Well as much as I love running and a good bit of calculation, no, this isn’t me carefully counting the distance in miles I’ve run so far this year, or month – albeit something I’d probably be likely to do. This is in fact the distance from my home city London to the centre of Dubai: the home city of my sister, Hannah.
About 6 months ago, conveniently coinciding with Hannah’s short visit back to England, was when the time had come for something to seriously change. I had reached my lowest weight, my lowest mental state and the lowest intake of food I allowed my body to have. I was a walking and talking human being on the surface, but the Katie I am, was hidden far beneath, locked up in some ever-shrinking box, that I kept forcing myself to fit in to, labelled anorexia.

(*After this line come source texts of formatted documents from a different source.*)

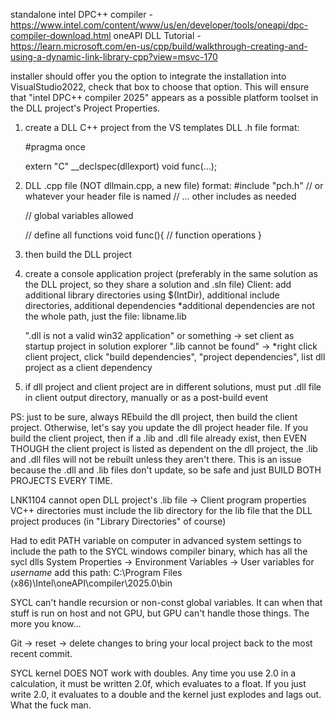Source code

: standalone intel DPC++ compiler - https://www.intel.com/content/www/us/en/developer/tools/oneapi/dpc-compiler-download.html
oneAPI DLL Tutorial - https://learn.microsoft.com/en-us/cpp/build/walkthrough-creating-and-using-a-dynamic-link-library-cpp?view=msvc-170

installer should offer you the option to integrate the installation into VisualStudio2022, check that box to choose that option.
	This will ensure that "intel DPC++ compiler 2025" appears as a possible platform toolset in the DLL project's Project Properties.

1. create a DLL C++ project from the VS templates
	DLL .h file format:
	
	#pragma once

	extern "C" __declspec(dllexport) void func(...);

2.
	DLL .cpp file (NOT dllmain.cpp, a new file) format:
	#include "pch.h" // or whatever your header file is named
	// ... other includes as needed

	// global variables allowed

	// define all functions
	void func(){
		// function operations
	}
3.
	then build the DLL project


4. create a console application project (preferably in the same solution as the DLL project, so they share a solution and .sln file)
	Client: add additional library directories using $(IntDir), additional include directories, additional dependencies
	*additional dependencies are not the whole path, just the file: libname.lib

	".dll is not a valid win32 application" or something -> set client as startup project in solution explorer
	".lib cannot be found" -> 
	*right click client project, click "build dependencies", "project dependencies", list dll project as a client dependency
	
5.
	if dll project and client project are in different solutions, must put .dll file in client output directory, manually or as a post-build event
	
	
PS: just to be sure, always REbuild the dll project, then build the client project. Otherwise, let's say you update the dll project header file. If you build the client project, then if a .lib and .dll file already exist, then EVEN THOUGH the client project is listed as dependent on the dll project, the .lib and .dll files will not be rebuilt unless they aren't there. This is an issue because the .dll and .lib files don't update, so be safe and just BUILD BOTH PROJECTS EVERY TIME.


LNK1104	cannot open DLL project's .lib file -> Client program properties VC++ directories must include the lib directory for the lib file that the DLL project produces (in "Library Directories" of course)

Had to edit PATH variable on computer in advanced system settings to include the path to the SYCL windows compiler binary, which has all the sycl dlls
	System Properties -> Environment Variables -> User variables for _username_
 	add this path:
  		C:\Program Files (x86)\Intel\oneAPI\compiler\2025.0\bin




SYCL can't handle recursion or non-const global variables. It can when that stuff is run on host and not GPU, but GPU can't handle those things. The more you know...

Git -> reset -> delete changes to bring your local project back to the most recent commit.

SYCL kernel DOES NOT work with doubles. Any time you use 2.0 in a calculation, it must be written 2.0f, which evaluates to a float. If you just write 2.0, it evaluates to a double and the kernel just explodes and lags out. What the fuck man.
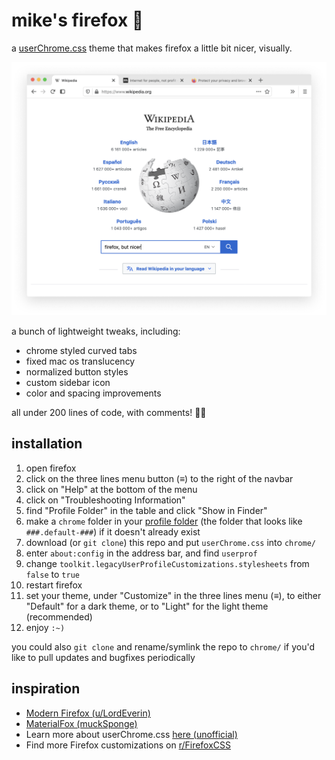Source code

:# mike's firefox 🦊

a [userChrome.css](https://www.userchrome.org/) theme that makes firefox a little bit nicer, visually. 

![screenshot](screenshot.png)

a bunch of lightweight tweaks, including:

- chrome styled curved tabs
- fixed mac os translucency
- normalized button styles
- custom sidebar icon
- color and spacing improvements

all under 200 lines of code, with comments! 👯‍♀️

## installation

1. open firefox
2. click on the three lines menu button (≡) to the right of the navbar
3. click on "Help" at the bottom of the menu
4. click on "Troubleshooting Information"
5. find "Profile Folder" in the table and click "Show in Finder"
6. make a `chrome` folder in your [profile folder](https://support.mozilla.org/en-US/kb/profiles-where-firefox-stores-user-data) (the folder that looks like `###.default-###`) if it doesn't already exist
7. download (or `git clone`) this repo and put `userChrome.css` into `chrome/`
8. enter `about:config` in the address bar, and find `userprof`
9. change `toolkit.legacyUserProfileCustomizations.stylesheets` from `false` to `true`
10. restart firefox
11. set your theme, under "Customize" in the three lines menu (≡), to either "Default" for a dark theme, or to "Light" for the light theme (recommended)
12. enjoy `:~)`

you could also `git clone` and rename/symlink the repo to `chrome/` if you'd like to pull updates and bugfixes periodically

## inspiration

- [Modern Firefox (u/LordEverin)](https://www.reddit.com/r/FirefoxCSS/comments/bm77hx/modern_firefox/)
- [MaterialFox (muckSponge)](https://github.com/muckSponge/MaterialFox)
- Learn more about userChrome.css [here (unofficial)](https://www.userchrome.org/)
- Find more Firefox customizations on [r/FirefoxCSS](https://www.reddit.com/r/FirefoxCSS)
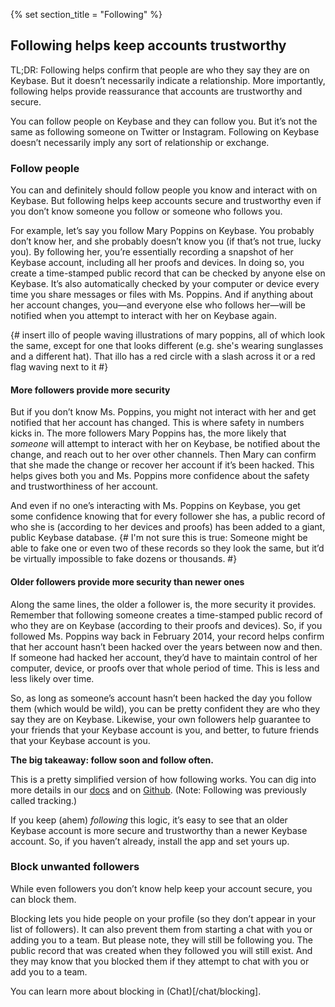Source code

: {% set section_title = "Following" %}

## Following helps keep accounts trustworthy

TL;DR: Following helps confirm that people are who they say they are on Keybase. But it doesn’t necessarily indicate a relationship. More importantly, following helps provide reassurance that accounts are trustworthy and secure.

You can follow people on Keybase and they can follow you. But it’s not the same as following someone on Twitter or Instagram. Following on Keybase doesn’t necessarily imply any sort of relationship or exchange.

### Follow people
You can and definitely should follow people you know and interact with on Keybase. But following helps keep accounts secure and trustworthy even if you don’t know someone you follow or someone who follows you.

For example, let’s say you follow Mary Poppins on Keybase. You probably don’t know her, and she probably doesn’t know you (if that’s not true, lucky you). By following her, you’re essentially recording a snapshot of her Keybase account, including all her proofs and devices. In doing so, you create a time-stamped public record that can be checked by anyone else on Keybase. It’s also automatically checked by your computer or device every time you share messages or files with Ms. Poppins. And if anything about her account changes, you—and everyone else who follows her—will be notified when you attempt to interact with her on Keybase again.

{# insert illo of people waving illustrations of mary poppins, all of which look the same, except for one that looks different  (e.g. she's wearing sunglasses and a different hat). That illo has a red circle with a slash across it or a red flag waving next to it #}

#### More followers provide more security
But if you don’t know Ms. Poppins, you might not interact with her and get notified that her account has changed. This is where safety in numbers kicks in. The more followers Mary Poppins has, the more likely that *someone* will attempt to interact with her on Keybase, be notified about the change, and reach out to her over other channels. Then Mary can confirm that she made the change or recover her account if it’s been hacked. This helps gives both you and Ms. Poppins more confidence about the safety and trustworthiness of her account.

And even if no one’s interacting with Ms. Poppins on Keybase, you get some confidence knowing that for every follower she has, a public record of who she is (according to her devices and proofs) has been added to a giant, public Keybase database.
{# I'm not sure this is true: Someone might be able to fake one or even two of these records so they look the same, but it’d be virtually impossible to fake dozens or thousands. #}

#### Older followers provide more security than newer ones
Along the same lines, the older a follower is, the more security it provides. Remember that following someone creates a time-stamped public record of who they are on Keybase (according to their proofs and devices). So, if you followed Ms. Poppins way back in February 2014, your record helps confirm that her account hasn’t been hacked over the years between now and then. If someone had hacked her account, they’d have to maintain control of her computer, device, or proofs over that whole period of time. This is less and less likely over time.

So, as long as someone’s account hasn’t been hacked the day you follow them (which would be wild), you can be pretty confident they are who they say they are on Keybase. Likewise, your own followers help guarantee to your friends that your Keybase account is you, and better, to future friends that your Keybase account is you.

**The big takeaway: follow soon and follow often.**

This is a pretty simplified version of how following works. You can dig into more details in our [docs](https://keybase.io/docs/server_security/following) and on [Github](https://github.com/keybase/keybase-issues/issues/100). (Note: Following was previously called tracking.)

If you keep (ahem) *following* this logic, it’s easy to see that an older Keybase account is more secure and trustworthy than a newer Keybase account. So, if you haven’t already, install the app and set yours up.

### Block unwanted followers
While even followers you don’t know help keep your account secure, you can block them.

Blocking lets you hide people on your profile (so they don’t appear in your list of followers). It can also prevent them from starting a chat with you or adding you to a team. But please note, they will still be following you. The public record that was created when they followed you will still exist. And they may know that you blocked them if they attempt to chat with you or add you to a team.

You can learn more about blocking in (Chat)[/chat/blocking].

Being a religious sun worshipper, a trip back to England in the midst of winter, with a miserable younger sibling that could hardly break a smile or laugh, probably wouldn’t make it on my sister’s list of ‘Top 10 holidays’ – or maybe even 20 for that matter. But regardless, from a completely selfish point of view, I think there’s indirectly a hell of a lot that I should thank her for this visit. I just didn’t know it then.
Now 6 months on, with already some significant changes in my weight, my mentality and my food intake in this time anyway, my sister repays another visit back to England. Even in just the few days she’s been home, in between all her country hopping, visiting her home friends around England, I’m struggling to even remember the Katie she had met the last time we saw each other. I’ve noticed such a surge in my positivity, my activity and just my general outlook on positively everything and I’m sure she is responsible.
Though my mum (my rock), and all those who have been around me, have been nothing short of an incredible and remarkably tolerable support system, there’s no hiding away from the impact that Hannah has had since being home.
I feel like right now, I am the sibling she knows; laughing, talking and acting stupidly in the way that sister’s should. I’m sure it’s not even purposefully done and she’s putting on no front to try to keep me upbeat (she has her own life to lead at the end of the day, and everything doesn’t revolve around me!). It just turns out that everything with her around is hilariously effortless, and, well, normal…
So maybe it just takes a 4469.4 mile plane visit to feel like you really could be recovering from an eating disorder – and a pretty amazing sibling.